Information supplied below:

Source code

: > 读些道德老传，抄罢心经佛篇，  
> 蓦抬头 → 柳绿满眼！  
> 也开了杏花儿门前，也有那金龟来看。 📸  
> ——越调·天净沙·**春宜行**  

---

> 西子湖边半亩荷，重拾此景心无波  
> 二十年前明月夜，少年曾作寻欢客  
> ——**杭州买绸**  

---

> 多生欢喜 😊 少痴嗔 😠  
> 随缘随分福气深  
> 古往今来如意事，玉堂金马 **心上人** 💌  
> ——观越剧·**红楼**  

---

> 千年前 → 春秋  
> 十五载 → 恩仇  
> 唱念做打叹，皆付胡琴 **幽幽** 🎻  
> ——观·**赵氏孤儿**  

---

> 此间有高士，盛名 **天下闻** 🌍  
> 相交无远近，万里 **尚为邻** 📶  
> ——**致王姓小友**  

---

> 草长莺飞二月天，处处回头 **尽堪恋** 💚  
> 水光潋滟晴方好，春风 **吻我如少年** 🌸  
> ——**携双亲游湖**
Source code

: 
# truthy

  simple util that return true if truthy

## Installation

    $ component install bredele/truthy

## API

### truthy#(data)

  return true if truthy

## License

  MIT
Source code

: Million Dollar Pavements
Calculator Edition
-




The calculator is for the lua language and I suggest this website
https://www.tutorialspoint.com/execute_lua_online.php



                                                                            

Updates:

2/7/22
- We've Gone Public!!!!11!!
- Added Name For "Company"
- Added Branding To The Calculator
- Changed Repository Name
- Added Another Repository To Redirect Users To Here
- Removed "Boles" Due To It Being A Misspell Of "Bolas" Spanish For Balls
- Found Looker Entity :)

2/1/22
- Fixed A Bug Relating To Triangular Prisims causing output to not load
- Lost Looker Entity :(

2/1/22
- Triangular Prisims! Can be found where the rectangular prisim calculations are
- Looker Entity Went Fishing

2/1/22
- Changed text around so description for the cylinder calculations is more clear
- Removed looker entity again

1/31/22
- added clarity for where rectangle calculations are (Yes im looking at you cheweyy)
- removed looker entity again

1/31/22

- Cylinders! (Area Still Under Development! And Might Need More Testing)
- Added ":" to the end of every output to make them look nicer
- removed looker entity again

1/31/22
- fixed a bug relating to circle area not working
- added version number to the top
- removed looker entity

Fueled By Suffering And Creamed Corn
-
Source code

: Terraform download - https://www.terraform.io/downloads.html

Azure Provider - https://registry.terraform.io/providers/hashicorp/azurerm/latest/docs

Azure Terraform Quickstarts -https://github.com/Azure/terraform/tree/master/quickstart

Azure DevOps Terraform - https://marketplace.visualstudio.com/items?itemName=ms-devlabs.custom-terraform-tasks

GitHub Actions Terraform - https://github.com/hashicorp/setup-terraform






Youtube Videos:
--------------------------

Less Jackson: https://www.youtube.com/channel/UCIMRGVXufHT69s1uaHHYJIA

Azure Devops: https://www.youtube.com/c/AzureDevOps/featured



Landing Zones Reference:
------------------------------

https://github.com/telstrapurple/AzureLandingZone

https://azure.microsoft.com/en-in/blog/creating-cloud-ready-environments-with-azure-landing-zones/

End of Information supplied.

Nothing but an exact copy of the lines from the first one above through the line holding "### truthy#(data)" should be returned.

Response area:
Source code

: > 读些道德老传，抄罢心经佛篇，  
> 蓦抬头 → 柳绿满眼！  
> 也开了杏花儿门前，也有那金龟来看。 📸  
> ——越调·天净沙·**春宜行**  

---

> 西子湖边半亩荷，重拾此景心无波  
> 二十年前明月夜，少年曾作寻欢客  
> ——**杭州买绸**  

---

> 多生欢喜 😊 少痴嗔 😠  
> 随缘随分福气深  
> 古往今来如意事，玉堂金马 **心上人** 💌  
> ——观越剧·**红楼**  

---

> 千年前 → 春秋  
> 十五载 → 恩仇  
> 唱念做打叹，皆付胡琴 **幽幽** 🎻  
> ——观·**赵氏孤儿**  

---

> 此间有高士，盛名 **天下闻** 🌍  
> 相交无远近，万里 **尚为邻** 📶  
> ——**致王姓小友**  

---

> 草长莺飞二月天，处处回头 **尽堪恋** 💚  
> 水光潋滟晴方好，春风 **吻我如少年** 🌸  
> ——**携双亲游湖**
Source code

: 
# truthy

  simple util that return true if truthy

## Installation

    $ component install bredele/truthy

## API

### truthy#(data)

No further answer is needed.